Vasanu is a Parsi winter favourite. Photo: Perzen Patel

My heart was thudding in my chest. My fingers sweating around the ball of Vasanu mom had just given me. She expected me to have the entire thing before I left for school.

As soon as she turned the corner towards the kitchen, I escaped to the bathroom and promptly flushed the Vasanu down the loo. My cheeks flamed with shame at what I had just done, but I simply couldn’t stomach one more day of having it.

Even though I prided myself on my honest relationship with mum, I never admitted this to her until she was back in India for my wedding. It was Vasanu season and there she was again coercing me to have some - it was my wedding and I had to keep up my strength, whatever that meant! The image of a mini-me sneakily flushing Vasanu flashed in my mind and there I was, a grown 25-year-old woman confessing a 10-year-old crime. Laughing, mom urged me to give it another go.

Squeezing my eyes shut, I plonked it in my mouth. But, something magical happened as I swallowed this Parsi version of Chyawanprash. I kept expecting to hate it, but the ghee and dry fruits mixed with the heat of the ginger powder and other crushed herbs slowly melted in my mouth, and I found myself smacking my lips in glee. It seemed I had finally grown a liking to the Vasanu.

For the uninitiated, Vasanu is a complex winter preparation made of no less than a kilo of ghee, an assortment of dry fruits mixed in with the familiar dry ginger, lotus stem, dill and some rather strange things like magaz (muskmelon seeds), peepremul or ganthoda and Singhoda aata or water chestnut flour amongst others. Parsis look forward to Vasanu season with anticipation and given its endangered status, orders for kilos of Vasanu are given to those who make it weeks in advance.

While some Parsi shops like Gangar in Dadar and Motilal Masalawala stock the Vasanu, your best bet to have this winter fudge of goodness is from a home kitchen.
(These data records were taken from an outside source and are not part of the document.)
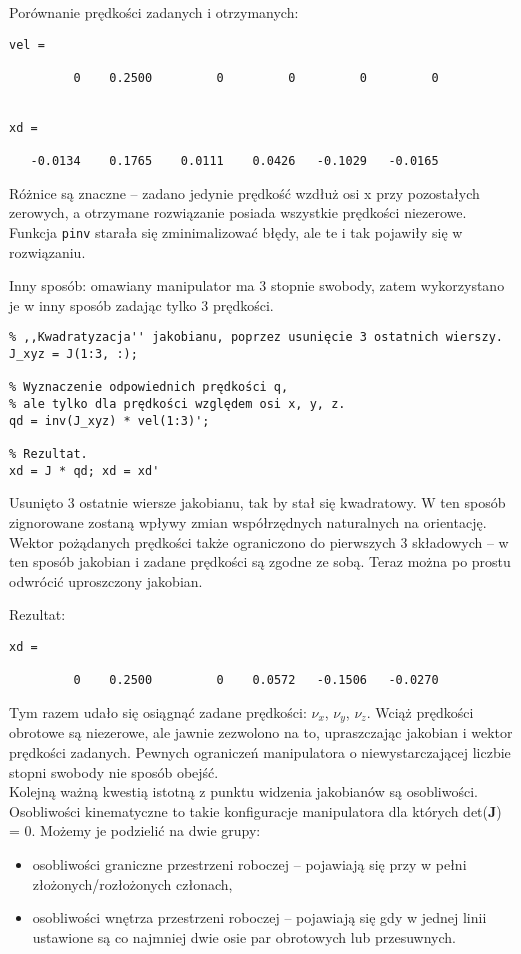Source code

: \documentclass[11pt, a4paper]{article}
\begin{document}
Porównanie prędkości zadanych i otrzymanych:
\begin{lstlisting}[numbers = none]
vel =

         0    0.2500         0         0         0         0


xd =

   -0.0134    0.1765    0.0111    0.0426   -0.1029   -0.0165
\end{lstlisting}

Różnice są znaczne -- zadano jedynie prędkość wzdłuż osi x przy pozostałych zerowych, a otrzymane rozwiązanie posiada wszystkie prędkości niezerowe. Funkcja \texttt{pinv} starała się zminimalizować błędy, ale te i tak pojawiły się w rozwiązaniu.

Inny sposób: omawiany manipulator ma 3 stopnie swobody, zatem wykorzystano je w inny sposób zadając tylko 3 prędkości.
\begin{lstlisting}
% ,,Kwadratyzacja'' jakobianu, poprzez usunięcie 3 ostatnich wierszy.
J_xyz = J(1:3, :);

% Wyznaczenie odpowiednich prędkości q,
% ale tylko dla prędkości względem osi x, y, z.
qd = inv(J_xyz) * vel(1:3)';

% Rezultat.
xd = J * qd; xd = xd'
\end{lstlisting}

Usunięto 3 ostatnie wiersze jakobianu, tak by stał się kwadratowy. W ten sposób zignorowane zostaną wpływy zmian współrzędnych naturalnych na orientację. Wektor pożądanych prędkości także ograniczono do pierwszych 3 składowych -- w ten sposób jakobian i zadane prędkości są zgodne ze sobą. Teraz można po prostu odwrócić uproszczony jakobian.

Rezultat:
\begin{lstlisting}[numbers = none]
xd =

         0    0.2500         0    0.0572   -0.1506   -0.0270
\end{lstlisting}

Tym razem udało się osiągnąć zadane prędkości: $\nu_x$, $\nu_y$, $\nu_z$. Wciąż  prędkości obrotowe są niezerowe, ale jawnie zezwolono na to, upraszczając jakobian i wektor prędkości zadanych. Pewnych ograniczeń manipulatora o niewystarczającej liczbie stopni swobody nie sposób obejść.\\

Kolejną ważną kwestią istotną z punktu widzenia jakobianów są osobliwości. Osobliwości kinematyczne to takie konfiguracje manipulatora dla których det($\mathbf{J}$) = 0. Możemy je podzielić na dwie grupy:
\begin{itemize}
\item osobliwości graniczne przestrzeni roboczej -- pojawiają się przy w pełni złożonych/rozłożonych członach,
\item osobliwości wnętrza przestrzeni roboczej -- pojawiają się gdy w jednej linii ustawione są co najmniej dwie osie par obrotowych lub przesuwnych.
\end{itemize}
\end{document}
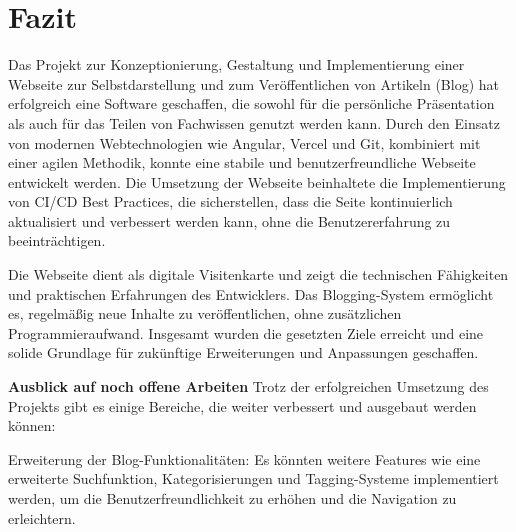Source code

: \section{Fazit}
Das Projekt zur Konzeptionierung, Gestaltung und Implementierung einer Webseite zur Selbstdarstellung und zum Veröffentlichen von Artikeln (Blog) 
hat erfolgreich eine Software geschaffen, die sowohl für die persönliche Präsentation als auch für das Teilen von Fachwissen genutzt werden kann. 
Durch den Einsatz von modernen Webtechnologien wie Angular, Vercel und Git, kombiniert mit einer agilen Methodik, konnte eine stabile und 
benutzerfreundliche Webseite entwickelt werden. Die Umsetzung der Webseite beinhaltete die Implementierung von CI/CD Best Practices, 
die sicherstellen, dass die Seite kontinuierlich aktualisiert und verbessert werden kann, ohne die Benutzererfahrung zu beeinträchtigen.

Die Webseite dient als digitale Visitenkarte und zeigt die technischen Fähigkeiten und praktischen Erfahrungen des Entwicklers. 
Das Blogging-System ermöglicht es, regelmäßig neue Inhalte zu veröffentlichen, ohne zusätzlichen Programmieraufwand. 
Insgesamt wurden die gesetzten Ziele erreicht und eine solide Grundlage für zukünftige Erweiterungen und Anpassungen geschaffen.

\textbf{Ausblick auf noch offene Arbeiten}
Trotz der erfolgreichen Umsetzung des Projekts gibt es einige Bereiche, die weiter verbessert und ausgebaut werden können:

Erweiterung der Blog-Funktionalitäten: Es könnten weitere Features wie eine erweiterte Suchfunktion, Kategorisierungen und Tagging-Systeme implementiert werden, um die Benutzerfreundlichkeit zu erhöhen und die Navigation zu erleichtern.

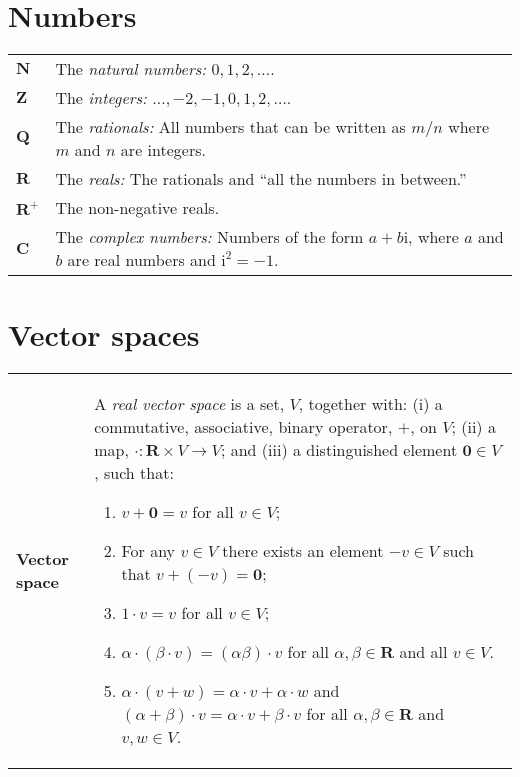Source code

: \documentclass[10pt, a4paper, landscape]{article}
\newcommand{\defn}[1]{\textbf{#1}}
\newcommand{\set}[1]{\mathbold{#1}}
\newcommand{\imag}{\mathrm{i}}
\begin{document}
\begin{multicols*}{3}
\section*{Numbers}
\begin{tabularx}{\columnwidth}{@{}l>{\raggedright\arraybackslash}X@{}}
  \toprule
  $\set{N}$ & The \emph{natural numbers:} $0, 1, 2, \dotsc$. \\
  $\set{Z}$ & The \emph{integers:} $\dotsc, -2, -1, 0, 1, 2, \dotsc$. \\
  $\set{Q}$ & The \emph{rationals:} All numbers that can be written
  as $m/n$ where $m$ and $n$ are integers. \\
  $\set{R}$ & The \emph{reals:} The rationals and ``all the numbers in
  between.'' \\
  $\set{R}^+$ & The non-negative reals. \\
  $\set{C}$ & The \emph{complex numbers:} Numbers of the form $a + b\imag$, where $a$ and $b$ are real numbers and $\imag^2=-1$. 
\end{tabularx}


\section*{Vector spaces}
\begin{tabularx}{\columnwidth}{@{}l>{\raggedright\arraybackslash}X@{}}
  \toprule \defn{Vector space} & A \emph{real vector space} is a set,
  $V$, together with: (i) a commutative, associative, binary operator,
  $+$, on $V$; (ii) a map, $\cdot\colon \set{R}\times V\to V$; and (iii) a
  distinguished element $\mathbold{0}\in V$, such that:
  \begin{enumerate}
  \item $v + \mathbold{0} = v$ for all $v\in V$;
  \item For any $v\in V$ there exists an element $-v \in V$ such that $v+(-v)=\mathbold{0}$;
  \item $1 \cdot v = v$ for all $v\in V$;
  \item $\alpha\cdot(\beta\cdot v) = (\alpha\beta)\cdot v$ for all $\alpha,\beta\in \set{R}$ and all $v\in V$.
  \item $\alpha\cdot(v+w) = \alpha\cdot v+ \alpha\cdot w$ and $(\alpha+\beta)\cdot v = \alpha\cdot v + \beta \cdot v$ for all $\alpha, \beta\in \set{R}$ and $v,w \in V$.
  \end{enumerate}


\end{tabularx}
\end{multicols*}
\end{document}
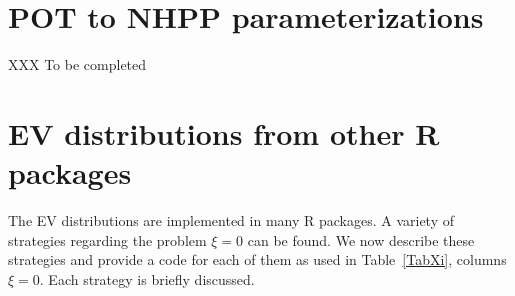 \documentclass[11pt]{article}\usepackage[]{graphicx}\usepackage[]{xcolor}
\begin{document}
\section{POT to NHPP parameterizations}

XXX To be completed





\section{EV distributions from other R packages}

The EV distributions are implemented in many R packages. A variety of
strategies regarding the problem $\xi = 0$ can be found. We now
describe these strategies and provide a code for each of them as used
in Table~\ref{TabXi}, columns $\xi = 0$. Each strategy is briefly
discussed.
\end{document}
Why? Because these are the ones that are high on what I call the ‘Grandma Quotient’, and you can taste the painstaking love that’s gone into making this dish - making just 5 kilos takes the better part of a day as the slower the herbs and flours are fried, the better it tastes!

Even though I popped my Parsi food cherry when I got married, it wasn’t until mom came back to visit two years later that I decided to tackle the Vasanu.

Just reading the long list of ingredients is enough to give any cook the shivers! Compared to my Mamaiji’s time, making the Vasanu is now much easier because if you’re a regular at your spice shop, they will pre-weigh and powder the ingredients for you. Not quite as romantic an image as that of a grandma pounding away the herbs by hand but much more practical, I assure you.

Much like the Dhansak, each home still has their own favourite version of Vasanu with some packing in more dry fruits and others making a heartier rendition by adding more ginger.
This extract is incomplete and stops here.